Total RNA prep using Direct-zol RNA MicroPrep kit with on column DNase I treatment
Reference RNA extraction after cell powder IP. This is a very similar protocol without DNase I treatment.
Everything should be done RNA-grade with nuclease-free reagents, clean bench and pipets with RNase Zap; Use newly prepared buffers and new boxes of tips and tubes etc. whenever reasonably possible. Change gloves often!
Reagents
RNasin: Recombinant RNasin® Ribonuclease Inhibitor (Promega, Cat # N2515)
cOmplete™, EDTA-free Protease Inhibitor Cocktail (Sigma, Cat# 11873580001)
TRI Reagent® (ThermoFisher Scientific, Cat # 15596026)
Phasemaker tubes (ThermoFisher Scientific, Cat # A33248)
Direct-zol RNA MicroPrep (Zymo Research, Cat # R2060)
Other RNA grade reagents: chloroform, ethanol, nuclease free water
Protocol
I. Lyse and homogenize samples in Trizol according to your starting material
We normally start with 100mg of cryo-milled cell or tissue powder
Add 4 vol. of extraction buffer with protease inhibitors and RNasin to powder 1:4 w:v (e.g. 400ul of extraction buffer to 100mg of powder)
One of our typical extraction buffer is 20mM HEPES, pH7.4, 500mM NaCl, 1% Triton X-100
Resuspend the powder by vortexing, can add a brief sonication step if powder is hard to resuspend
Spin @ 20,000 rcf, 4°C for 10’ (Eppendorf Centrifuge 5417R)

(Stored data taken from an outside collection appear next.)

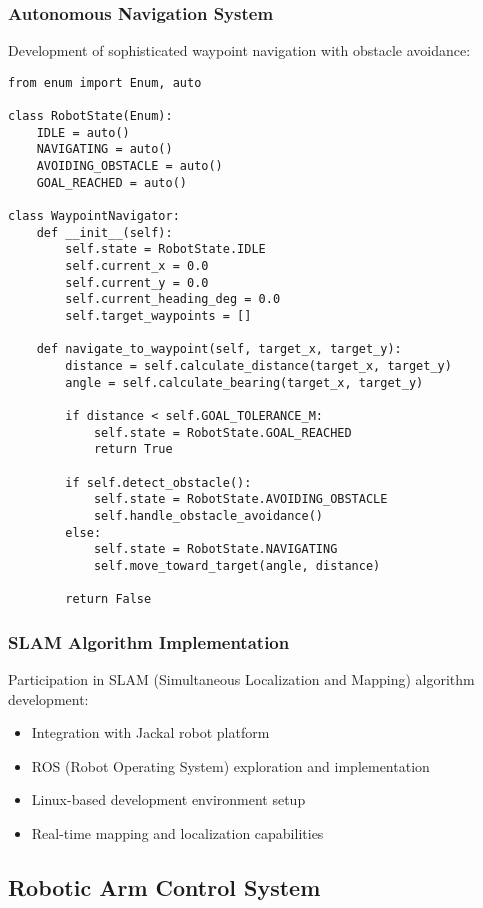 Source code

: \documentclass[12pt]{article}
\begin{document}
\subsubsection{Autonomous Navigation System}
Development of sophisticated waypoint navigation with obstacle avoidance:

\begin{lstlisting}[style=pythonstyle, caption={Navigation State Machine}]
from enum import Enum, auto

class RobotState(Enum):
    IDLE = auto()
    NAVIGATING = auto()
    AVOIDING_OBSTACLE = auto()
    GOAL_REACHED = auto()

class WaypointNavigator:
    def __init__(self):
        self.state = RobotState.IDLE
        self.current_x = 0.0
        self.current_y = 0.0
        self.current_heading_deg = 0.0
        self.target_waypoints = []
        
    def navigate_to_waypoint(self, target_x, target_y):
        distance = self.calculate_distance(target_x, target_y)
        angle = self.calculate_bearing(target_x, target_y)
        
        if distance < self.GOAL_TOLERANCE_M:
            self.state = RobotState.GOAL_REACHED
            return True
            
        if self.detect_obstacle():
            self.state = RobotState.AVOIDING_OBSTACLE
            self.handle_obstacle_avoidance()
        else:
            self.state = RobotState.NAVIGATING
            self.move_toward_target(angle, distance)
            
        return False
\end{lstlisting}

\subsubsection{SLAM Algorithm Implementation}
Participation in SLAM (Simultaneous Localization and Mapping) algorithm development:
\begin{itemize}
\item Integration with Jackal robot platform
\item ROS (Robot Operating System) exploration and implementation
\item Linux-based development environment setup
\item Real-time mapping and localization capabilities
\end{itemize}

\subsection{Robotic Arm Control System}
\end{document}
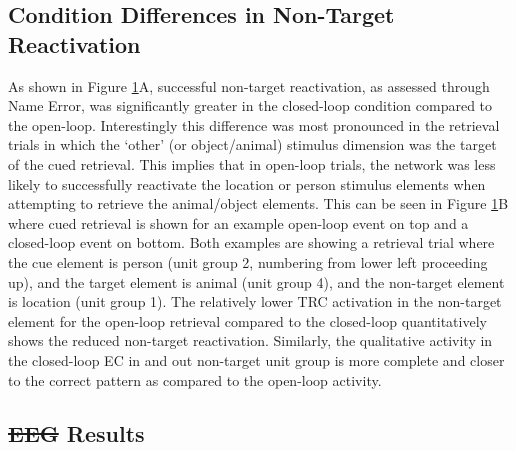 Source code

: \documentclass[11pt, titlepage, twoside]{article}
\providecommand{\DIFadd}[1]{{\protect\color{blue}\uwave{#1}}} %
\providecommand{\DIFdel}[1]{{\protect\color{red}\sout{#1}}}                      %
\providecommand{\DIFaddbegin}{} %
\providecommand{\DIFaddend}{} %
\providecommand{\DIFdelbegin}{} %
\providecommand{\DIFdelend}{} %
\begin{document}
\begin{figure}
{	}
     \label{fig:netNonTarg}
\end{figure}


\subsection{Condition Differences in Non-Target Reactivation}
As shown in Figure \ref{fig:netNonTarg}A, successful non-target reactivation, as assessed through Name Error, was significantly greater in the closed-loop condition compared to the open-loop.  Interestingly this difference was most pronounced in the retrieval trials in which the `other' (or object/animal) stimulus dimension was the target of the cued retrieval.  This implies that in open-loop trials, the network was less likely to successfully reactivate  the location or person stimulus elements when attempting to retrieve the animal/object elements.  This can be seen in Figure \ref{fig:netNonTarg}B where cued retrieval is shown for an example open-loop event on top and a closed-loop event on bottom.  Both examples are showing a retrieval trial where the cue element is person (unit group 2, numbering from lower left proceeding up), and the target element is animal (unit group 4), and the non-target element is location (unit group 1).  The relatively lower TRC activation in the non-target element for the open-loop retrieval compared to the closed-loop quantitatively shows the reduced non-target reactivation.  Similarly, the qualitative activity in the closed-loop EC in and out non-target unit group is more complete and closer to the correct pattern as compared to the open-loop activity.


\subsection{\DIFdelbegin \DIFdel{EEG }\DIFdelend \DIFaddbegin \DIFadd{Behavioral }\DIFaddend Results}\label{sec:eegresults}
\end{document}
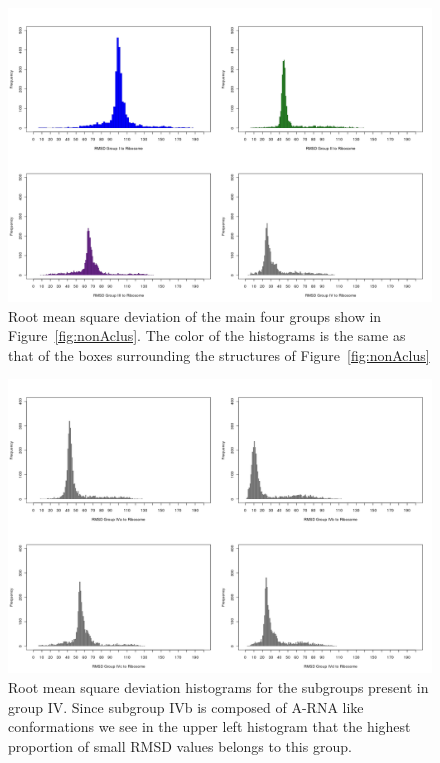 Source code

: \begin{figure}[htbp]
 \centering
\includegraphics[angle=90, scale=0.6]{Chapter2/RMSDschneider1.png}
\caption{Root mean square deviation of the main four groups show in
  Figure~\ref{fig:nonAclus}. The color of the histograms is the same
  as that of the boxes surrounding the structures of
  Figure~\ref{fig:nonAclus}}
 \label{fig:histo1}
\end{figure}

\begin{figure}[htbp]
 \centering
\includegraphics[angle=90, scale=0.6]{Chapter2/RMSDschneider2.png}
\caption{Root  mean  square  deviation  histograms for  the  subgroups
  present in group  IV.  Since subgroup IVb is  composed of A-RNA like
  conformations we  see in the  upper left histogram that  the highest
  proportion of small RMSD values belongs to this group.}
 \label{fig:histo2}
\end{figure}

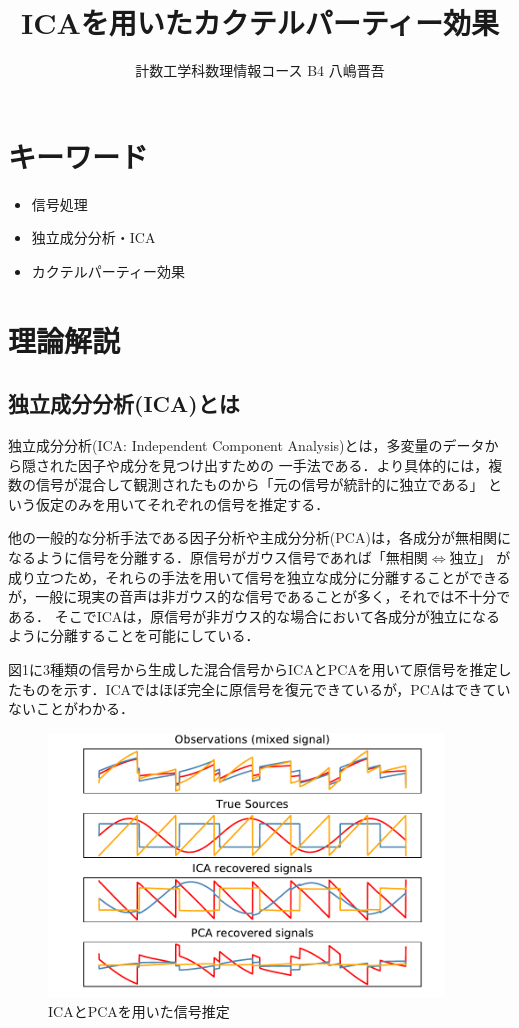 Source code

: \documentclass{jarticle}
\title{ICAを用いたカクテルパーティー効果}
\author{計数工学科数理情報コース B4 八嶋晋吾}
\date{}
\begin{document}
\maketitle
\section{キーワード}
\begin{itemize}
  \setlength{\parskip}{0cm}
  \setlength{\itemsep}{0cm}
  \item 信号処理
  \item 独立成分分析・ICA
  \item カクテルパーティー効果
\end{itemize}

\section{理論解説}
\subsection{独立成分分析(ICA)とは}
独立成分分析(ICA: Independent Component Analysis)とは，多変量のデータから隠された因子や成分を見つけ出すための
一手法である．より具体的には，複数の信号が混合して観測されたものから「元の信号が統計的に独立である」
という仮定のみを用いてそれぞれの信号を推定する．\par
他の一般的な分析手法である因子分析や主成分分析(PCA)は，各成分が無相関になるように信号を分離する．原信号がガウス信号であれば「無相関$\Leftrightarrow$独立」
が成り立つため，それらの手法を用いて信号を独立な成分に分離することができるが，一般に現実の音声は非ガウス的な信号であることが多く，それでは不十分である．
そこでICAは，原信号が非ガウス的な場合において各成分が独立になるように分離することを可能にしている．\par
図1に3種類の信号から生成した混合信号からICAとPCAを用いて原信号を推定したものを示す．ICAではほぼ完全に原信号を復元できているが，PCAはできていないことがわかる．
\begin{figure}[htbp]
\begin{center}
\includegraphics[clip,width=10.5cm]{./ica.pdf}
\caption{ICAとPCAを用いた信号推定}
\end{center}
\end{figure}
\end{document}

Save 5 to 10% of supernatant for RNA prep and use the rest for affinity purification of target protein
Add 250ul of Trizol to the fraction saved for RNA prep If you don’t isolate RNA right after, snap freeze the sample in liquid N2 and stored at -80°C
II. Phase separation
Vortex for 1 minute, place the tubes aside (can be on ice or RT, Trizol extract is stable at RT)
Spin the Phasemaker tube at 16,000 rcf, 30 seconds
Add 50ul chloroform and 25ul water to the Phasemaker, do this immediately before adding your sample in Trizol or (perhaps safer still) immediately after transfering sample to the Phasemaker tube. Adding chloroform/water too far in advance may cause a failure. not adding the water will cause the Phasemaker to fail and 'swallow' the aqueous portion of the Trizol reagent mix.

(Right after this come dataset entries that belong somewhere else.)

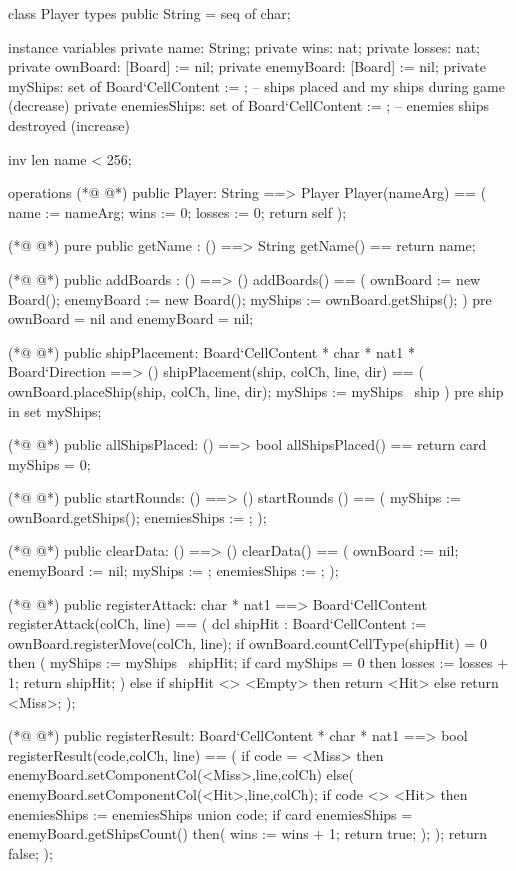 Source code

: \begin{vdmpp}[breaklines=true]
class Player
types
 public String = seq of char;

instance variables
 private name: String;
 private wins: nat;
 private losses: nat;
 private ownBoard: [Board] := nil;
 private enemyBoard: [Board] := nil;
 private myShips: set of Board`CellContent := {}; -- ships placed and my ships during game (decrease)
 private enemiesShips: set of Board`CellContent := {}; -- enemies ships destroyed (increase)
 
 inv len name < 256;
 
operations
(*@
\label{Player:17}
@*)
 public Player: String ==> Player
  Player(nameArg) == (
   name := nameArg;
   wins := 0;
   losses := 0;
   return self
  );
   
(*@
\label{getName:25}
@*)
 pure public getName : () ==> String
  getName() == return name;
   
(*@
\label{addBoards:28}
@*)
 public addBoards : () ==> ()
  addBoards() == (
   ownBoard := new Board();
   enemyBoard := new Board();
   myShips := ownBoard.getShips();
  )
  pre ownBoard = nil and enemyBoard = nil;
  
(*@
\label{shipPlacement:36}
@*)
 public shipPlacement: Board`CellContent * char * nat1 * Board`Direction ==> ()
  shipPlacement(ship, colCh, line, dir) == (
   ownBoard.placeShip(ship, colCh, line, dir);
   myShips := myShips \ {ship}
  )
  pre ship in set myShips;
 
(*@
\label{allShipsPlaced:43}
@*)
 public allShipsPlaced: () ==> bool
  allShipsPlaced() == return card myShips = 0;
 
(*@
\label{startRounds:46}
@*)
 public startRounds: () ==> ()
  startRounds () == (
   myShips := ownBoard.getShips();
   enemiesShips := {};
  );
 
(*@
\label{clearData:52}
@*)
 public clearData: () ==> ()
  clearData() == (
   ownBoard := nil;
   enemyBoard := nil;
   myShips := {};
   enemiesShips := {};
  );
 
(*@
\label{registerAttack:60}
@*)
 public registerAttack: char * nat1 ==> Board`CellContent
  registerAttack(colCh, line) == (
   dcl shipHit : Board`CellContent := ownBoard.registerMove(colCh, line);
   if ownBoard.countCellType(shipHit) = 0 then (
    myShips := myShips \ {shipHit};
    if card myShips = 0 then losses := losses + 1;
    return shipHit;
   )
   else if shipHit <> <Empty> then return <Hit>
   else return <Miss>;
  );
 
(*@
\label{registerResult:72}
@*)
 public registerResult: Board`CellContent * char * nat1 ==> bool
  registerResult(code,colCh, line) == (
  if code = <Miss> then enemyBoard.setComponentCol(<Miss>,line,colCh)
  else(
   enemyBoard.setComponentCol(<Hit>,line,colCh);
    if code <> <Hit> then enemiesShips := enemiesShips union {code};
    if card enemiesShips = enemyBoard.getShipsCount() then(
     wins := wins + 1;
     return true;
    );
   );
   return false;
 );
 

\end{vdmpp}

Add sample (in 250ul of Trizol) to the Phasemaker tube
Mix by hand, vigorously for 15 seconds
Incubate 2 minutes @ RT with end-over-end mixing - it is supposed to be time for RNPs to dissociate.

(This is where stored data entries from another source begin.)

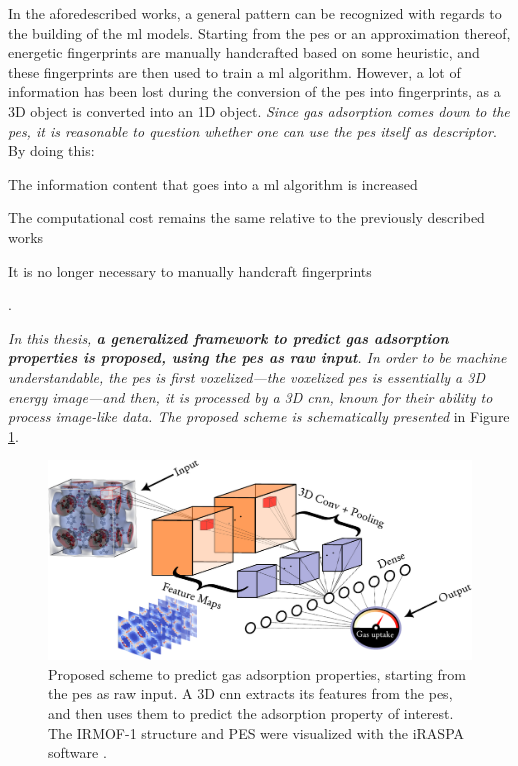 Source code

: In the aforedescribed works, a general pattern can be recognized with regards to
the building of the \gls{ml} models. Starting from the \gls{pes} or an
approximation thereof, energetic fingerprints are manually handcrafted based on
some heuristic, and these fingerprints are then used to train a \gls{ml}
algorithm. However, a lot of information has been lost during the conversion of
the \gls{pes} into fingerprints, as a 3D object is converted into an 1D object.
\emph{Since gas adsorption comes down to the \gls{pes}, it is reasonable to
question whether one can use the \gls{pes} itself as descriptor}.  By doing
this:
\begin{enumerate*}[label=\roman*).]
	\item The information content that goes into a \gls{ml} algorithm is increased
	\item The computational cost remains the same relative
		to the previously described works
	\item It is no longer necessary to manually handcraft fingerprints
\end{enumerate*}.

\emph{In this thesis, \textbf{a generalized framework to predict gas adsorption
properties is proposed, using the \gls{pes} as raw input}. In order to be
machine understandable, the \gls{pes} is first voxelized---the voxelized
\gls{pes} is essentially a 3D energy image---and then, it is
processed by a 3D \gls{cnn}, known for their ability to process image-like data.
The proposed scheme is schematically presented} in Figure \ref{fig:approach}.

\begin{figure}
	\centering
	\includegraphics[width=\textwidth]{fig/approach.pdf}
	\caption[Generalized framework to predict gas adsorption
	properties.]{Proposed scheme to predict gas adsorption properties, starting
	from the \gls{pes} as raw input. A 3D \gls{cnn} extracts its
	features from the \gls{pes}, and then uses them to predict
	the adsorption property of interest. The IRMOF-1 structure and PES were
	visualized with the iRASPA software \parencite{Dubbeldam2018}.}
	\label{fig:approach}
\end{figure}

Spin 16,000 rcf, 4°C (not important, Trizol extract is stable at RT), 5 minutes
Transfer the aqueous phase to a new tube by pressing pipette tip against wall of tube; avoid puncturing the Phasemaker gel
III. RNA precipitation and purification using Direct-zol RNA MicroPrep kit https://fnkprddata.blob.core.windows.net/domestic/data/datasheet/ZYR/R2060.pdf
Add an equal volume of 100% EtOH to each sample and mix thoroughly, vortex and pulse spin
Transfer the mixture to a Zymo-Spin IC column in a collection tube and centrifuge @ 16,000 rcf for 30 seconds (to process samples > 700ul, reload the column and repeat Step 2)
DNase I treatment
• Add 400ul RNA Wash Buffer to the column and centrifuge @ 16,000rcf for 30 sec
• In an RNase-free tube, add 5ul DNase I 95U/ul), 35ul DNA Digestion Buffer and mix. Add the mix directly to the column
• Incubate @ RT for 15 minutes
Add 400ul Direct-zol RNA PreWash to the column and centrifuge @ 16,000rcf for 30 seconds. Discard the FT and repeat this step. Use the vacuum-trap system to clear the liquid from the tubes both times
Add 700ul RNA Wash Buffer to the column and centrifuge for 2 minutes @ 16,000 rcf to ensure complete removal of the wash buffer. Transfer the column carefully into an RNase-free tube.
To elute RNA, add 6ul of RNase-Free Water directly to the column matrix and centrifuge @ 16,000rcf for 30 seconds.
QC of RNA samples by Bioanalyzer: Send ~1ul of Elutions for pico chip bioanalyzer analysis.
Saved the remainder for RNA-seq analysis or other downstream applications. Store remainder RNA at -80°C.